■ AVAILABLE DATA:
-- Opening Marker --

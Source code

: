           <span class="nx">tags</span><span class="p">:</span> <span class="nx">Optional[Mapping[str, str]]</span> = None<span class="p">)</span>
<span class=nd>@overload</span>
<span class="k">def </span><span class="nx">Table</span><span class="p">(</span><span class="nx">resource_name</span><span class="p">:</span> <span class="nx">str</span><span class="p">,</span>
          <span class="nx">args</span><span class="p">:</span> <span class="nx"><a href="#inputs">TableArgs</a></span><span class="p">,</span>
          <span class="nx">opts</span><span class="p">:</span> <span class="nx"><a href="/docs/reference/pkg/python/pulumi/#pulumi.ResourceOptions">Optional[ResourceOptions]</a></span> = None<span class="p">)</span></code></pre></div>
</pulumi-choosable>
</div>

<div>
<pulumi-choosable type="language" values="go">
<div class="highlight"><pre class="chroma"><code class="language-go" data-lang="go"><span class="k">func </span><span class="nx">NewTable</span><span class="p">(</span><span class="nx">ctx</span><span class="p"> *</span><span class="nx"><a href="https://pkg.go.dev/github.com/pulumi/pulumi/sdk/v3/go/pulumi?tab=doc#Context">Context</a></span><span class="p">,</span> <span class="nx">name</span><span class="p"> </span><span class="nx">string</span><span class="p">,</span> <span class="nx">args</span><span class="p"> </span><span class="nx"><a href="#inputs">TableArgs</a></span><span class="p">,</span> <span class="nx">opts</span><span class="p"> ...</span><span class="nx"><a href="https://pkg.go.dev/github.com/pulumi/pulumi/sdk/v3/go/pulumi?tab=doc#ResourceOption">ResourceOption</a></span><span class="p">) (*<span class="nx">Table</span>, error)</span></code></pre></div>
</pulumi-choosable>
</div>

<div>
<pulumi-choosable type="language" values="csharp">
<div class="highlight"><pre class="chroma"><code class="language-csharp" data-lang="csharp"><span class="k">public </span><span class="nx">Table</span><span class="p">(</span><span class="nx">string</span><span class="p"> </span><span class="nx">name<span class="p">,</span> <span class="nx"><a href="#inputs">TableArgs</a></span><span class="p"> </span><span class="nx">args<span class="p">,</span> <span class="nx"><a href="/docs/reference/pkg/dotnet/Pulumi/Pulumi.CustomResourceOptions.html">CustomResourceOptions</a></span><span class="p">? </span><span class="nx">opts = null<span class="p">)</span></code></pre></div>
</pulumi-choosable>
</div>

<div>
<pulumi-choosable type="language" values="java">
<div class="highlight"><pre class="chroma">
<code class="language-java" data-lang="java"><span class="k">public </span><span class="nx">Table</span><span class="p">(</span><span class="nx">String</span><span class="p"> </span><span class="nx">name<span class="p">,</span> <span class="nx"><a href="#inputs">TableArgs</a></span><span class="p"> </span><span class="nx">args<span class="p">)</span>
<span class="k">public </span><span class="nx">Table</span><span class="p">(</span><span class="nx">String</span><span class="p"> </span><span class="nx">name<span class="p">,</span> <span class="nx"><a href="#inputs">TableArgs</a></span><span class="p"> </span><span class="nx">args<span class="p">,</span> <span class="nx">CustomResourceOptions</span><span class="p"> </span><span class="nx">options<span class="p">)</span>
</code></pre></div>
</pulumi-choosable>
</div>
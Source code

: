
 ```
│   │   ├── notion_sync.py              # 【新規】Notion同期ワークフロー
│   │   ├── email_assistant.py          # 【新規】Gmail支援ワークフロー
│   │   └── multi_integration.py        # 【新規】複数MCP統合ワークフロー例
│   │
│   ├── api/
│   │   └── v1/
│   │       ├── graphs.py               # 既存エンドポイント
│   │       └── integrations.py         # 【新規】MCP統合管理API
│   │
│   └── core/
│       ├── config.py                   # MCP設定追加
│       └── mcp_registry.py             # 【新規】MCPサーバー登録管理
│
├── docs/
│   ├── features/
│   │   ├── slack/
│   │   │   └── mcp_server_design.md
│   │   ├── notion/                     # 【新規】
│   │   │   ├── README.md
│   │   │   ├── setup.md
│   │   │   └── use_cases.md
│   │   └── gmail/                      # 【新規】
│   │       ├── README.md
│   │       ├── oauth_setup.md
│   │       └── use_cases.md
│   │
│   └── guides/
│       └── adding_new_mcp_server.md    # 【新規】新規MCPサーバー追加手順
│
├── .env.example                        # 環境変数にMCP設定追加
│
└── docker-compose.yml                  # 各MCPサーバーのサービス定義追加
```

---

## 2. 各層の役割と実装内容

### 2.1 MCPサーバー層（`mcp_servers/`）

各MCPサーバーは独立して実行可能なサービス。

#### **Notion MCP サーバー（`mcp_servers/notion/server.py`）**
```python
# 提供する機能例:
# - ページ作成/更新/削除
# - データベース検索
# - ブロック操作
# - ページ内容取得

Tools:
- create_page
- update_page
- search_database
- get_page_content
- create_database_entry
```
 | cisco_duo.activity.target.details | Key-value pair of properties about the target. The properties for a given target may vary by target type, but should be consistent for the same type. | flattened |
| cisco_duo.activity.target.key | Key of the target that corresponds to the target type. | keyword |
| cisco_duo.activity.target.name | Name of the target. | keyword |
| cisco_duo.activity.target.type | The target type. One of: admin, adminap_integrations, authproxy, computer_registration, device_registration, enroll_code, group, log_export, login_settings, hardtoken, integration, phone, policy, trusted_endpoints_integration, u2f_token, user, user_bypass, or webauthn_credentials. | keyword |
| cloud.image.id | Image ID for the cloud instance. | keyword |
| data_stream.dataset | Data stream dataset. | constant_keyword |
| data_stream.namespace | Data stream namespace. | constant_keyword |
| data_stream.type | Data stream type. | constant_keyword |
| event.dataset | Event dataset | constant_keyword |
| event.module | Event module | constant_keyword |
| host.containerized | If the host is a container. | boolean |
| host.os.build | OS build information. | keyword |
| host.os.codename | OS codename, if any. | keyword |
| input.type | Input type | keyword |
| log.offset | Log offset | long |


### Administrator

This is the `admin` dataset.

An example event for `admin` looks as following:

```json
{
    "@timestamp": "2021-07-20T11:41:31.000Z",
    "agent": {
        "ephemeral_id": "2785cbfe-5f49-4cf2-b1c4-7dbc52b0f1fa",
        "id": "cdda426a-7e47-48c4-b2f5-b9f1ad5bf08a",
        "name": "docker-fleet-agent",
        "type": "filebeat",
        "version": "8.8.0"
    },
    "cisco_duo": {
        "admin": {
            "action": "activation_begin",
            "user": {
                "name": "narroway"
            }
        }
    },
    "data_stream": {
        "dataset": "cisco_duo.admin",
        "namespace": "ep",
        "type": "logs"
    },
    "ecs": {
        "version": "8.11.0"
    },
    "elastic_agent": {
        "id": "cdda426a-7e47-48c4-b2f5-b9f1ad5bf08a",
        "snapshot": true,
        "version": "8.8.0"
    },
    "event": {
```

-- Closing Marker --

■ PROBLEM DETAILS: With no additions or omissions, transcribe every record.

■ THE COMPLETED TASK:
Source code

:           <span class="nx">tags</span><span class="p">:</span> <span class="nx">Optional[Mapping[str, str]]</span> = None<span class="p">)</span>
<span class=nd>@overload</span>
<span class="k">def </span><span class="nx">Table</span><span class="p">(</span><span class="nx">resource_name</span><span class="p">:</span> <span class="nx">str</span><span class="p">,</span>
          <span class="nx">args</span><span class="p">:</span> <span class="nx"><a href="#inputs">TableArgs</a></span><span class="p">,</span>
          <span class="nx">opts</span><span class="p">:</span> <span class="nx"><a href="/docs/reference/pkg/python/pulumi/#pulumi.ResourceOptions">Optional[ResourceOptions]</a></span> = None<span class="p">)</span></code></pre></div>
</pulumi-choosable>
</div>

<div>
<pulumi-choosable type="language" values="go">
<div class="highlight"><pre class="chroma"><code class="language-go" data-lang="go"><span class="k">func </span><span class="nx">NewTable</span><span class="p">(</span><span class="nx">ctx</span><span class="p"> *</span><span class="nx"><a href="https://pkg.go.dev/github.com/pulumi/pulumi/sdk/v3/go/pulumi?tab=doc#Context">Context</a></span><span class="p">,</span> <span class="nx">name</span><span class="p"> </span><span class="nx">string</span><span class="p">,</span> <span class="nx">args</span><span class="p"> </span><span class="nx"><a href="#inputs">TableArgs</a></span><span class="p">,</span> <span class="nx">opts</span><span class="p"> ...</span><span class="nx"><a href="https://pkg.go.dev/github.com/pulumi/pulumi/sdk/v3/go/pulumi?tab=doc#ResourceOption">ResourceOption</a></span><span class="p">) (*<span class="nx">Table</span>, error)</span></code></pre></div>
</pulumi-choosable>
</div>

<div>
<pulumi-choosable type="language" values="csharp">
<div class="highlight"><pre class="chroma"><code class="language-csharp" data-lang="csharp"><span class="k">public </span><span class="nx">Table</span><span class="p">(</span><span class="nx">string</span><span class="p"> </span><span class="nx">name<span class="p">,</span> <span class="nx"><a href="#inputs">TableArgs</a></span><span class="p"> </span><span class="nx">args<span class="p">,</span> <span class="nx"><a href="/docs/reference/pkg/dotnet/Pulumi/Pulumi.CustomResourceOptions.html">CustomResourceOptions</a></span><span class="p">? </span><span class="nx">opts = null<span class="p">)</span></code></pre></div>
</pulumi-choosable>
</div>

<div>
<pulumi-choosable type="language" values="java">
<div class="highlight"><pre class="chroma">
<code class="language-java" data-lang="java"><span class="k">public </span><span class="nx">Table</span><span class="p">(</span><span class="nx">String</span><span class="p"> </span><span class="nx">name<span class="p">,</span> <span class="nx"><a href="#inputs">TableArgs</a></span><span class="p"> </span><span class="nx">args<span class="p">)</span>
<span class="k">public </span><span class="nx">Table</span><span class="p">(</span><span class="nx">String</span><span class="p"> </span><span class="nx">name<span class="p">,</span> <span class="nx"><a href="#inputs">TableArgs</a></span><span class="p"> </span><span class="nx">args<span class="p">,</span> <span class="nx">CustomResourceOptions</span><span class="p"> </span><span class="nx">options<span class="p">)</span>
</code></pre></div>
</pulumi-choosable>
</div>
Source code

:
 ```
│   │   ├── notion_sync.py              # 【新規】Notion同期ワークフロー
│   │   ├── email_assistant.py          # 【新規】Gmail支援ワークフロー
│   │   └── multi_integration.py        # 【新規】複数MCP統合ワークフロー例
│   │
│   ├── api/
│   │   └── v1/
│   │       ├── graphs.py               # 既存エンドポイント
│   │       └── integrations.py         # 【新規】MCP統合管理API
│   │
│   └── core/
│       ├── config.py                   # MCP設定追加
│       └── mcp_registry.py             # 【新規】MCPサーバー登録管理
│
├── docs/
│   ├── features/
│   │   ├── slack/
│   │   │   └── mcp_server_design.md
│   │   ├── notion/                     # 【新規】
│   │   │   ├── README.md
│   │   │   ├── setup.md
│   │   │   └── use_cases.md
│   │   └── gmail/                      # 【新規】
│   │       ├── README.md
│   │       ├── oauth_setup.md
│   │       └── use_cases.md
│   │
│   └── guides/
│       └── adding_new_mcp_server.md    # 【新規】新規MCPサーバー追加手順
│
├── .env.example                        # 環境変数にMCP設定追加
│
└── docker-compose.yml                  # 各MCPサーバーのサービス定義追加
```

---

## 2. 各層の役割と実装内容

### 2.1 MCPサーバー層（`mcp_servers/`）

各MCPサーバーは独立して実行可能なサービス。

#### **Notion MCP サーバー（`mcp_servers/notion/server.py`）**
```python
# 提供する機能例:
# - ページ作成/更新/削除
# - データベース検索
# - ブロック操作
# - ページ内容取得

Tools:
- create_page
- update_page
- search_database
- get_page_content
- create_database_entry
```
 | cisco_duo.activity.target.details | Key-value pair of properties about the target. The properties for a given target may vary by target type, but should be consistent for the same type. | flattened |
| cisco_duo.activity.target.key | Key of the target that corresponds to the target type. | keyword |
| cisco_duo.activity.target.name | Name of the target. | keyword |
| cisco_duo.activity.target.type | The target type. One of: admin, adminap_integrations, authproxy, computer_registration, device_registration, enroll_code, group, log_export, login_settings, hardtoken, integration, phone, policy, trusted_endpoints_integration, u2f_token, user, user_bypass, or webauthn_credentials. | keyword |
| cloud.image.id | Image ID for the cloud instance. | keyword |
| data_stream.dataset | Data stream dataset. | constant_keyword |
| data_stream.namespace | Data stream namespace. | constant_keyword |
| data_stream.type | Data stream type. | constant_keyword |
| event.dataset | Event dataset | constant_keyword |
| event.module | Event module | constant_keyword |
| host.containerized | If the host is a container. | boolean |
| host.os.build | OS build information. | keyword |
| host.os.codename | OS codename, if any. | keyword |
| input.type | Input type | keyword |
| log.offset | Log offset | long |


### Administrator

This is the `admin` dataset.

An example event for `admin` looks as following:

```json
{
    "@timestamp": "2021-07-20T11:41:31.000Z",
    "agent": {
        "ephemeral_id": "2785cbfe-5f49-4cf2-b1c4-7dbc52b0f1fa",
        "id": "cdda426a-7e47-48c4-b2f5-b9f1ad5bf08a",
        "name": "docker-fleet-agent",
        "type": "filebeat",
        "version": "8.8.0"
    },
    "cisco_duo": {
        "admin": {
            "action": "activation_begin",
            "user": {
                "name": "narroway"
            }
        }
    },
    "data_stream": {
        "dataset": "cisco_duo.admin",
        "namespace": "ep",
        "type": "logs"
    },
    "ecs": {
        "version": "8.11.0"
    },
    "elastic_agent": {
        "id": "cdda426a-7e47-48c4-b2f5-b9f1ad5bf08a",
        "snapshot": true,
        "version": "8.8.0"
    },
    "event": {
```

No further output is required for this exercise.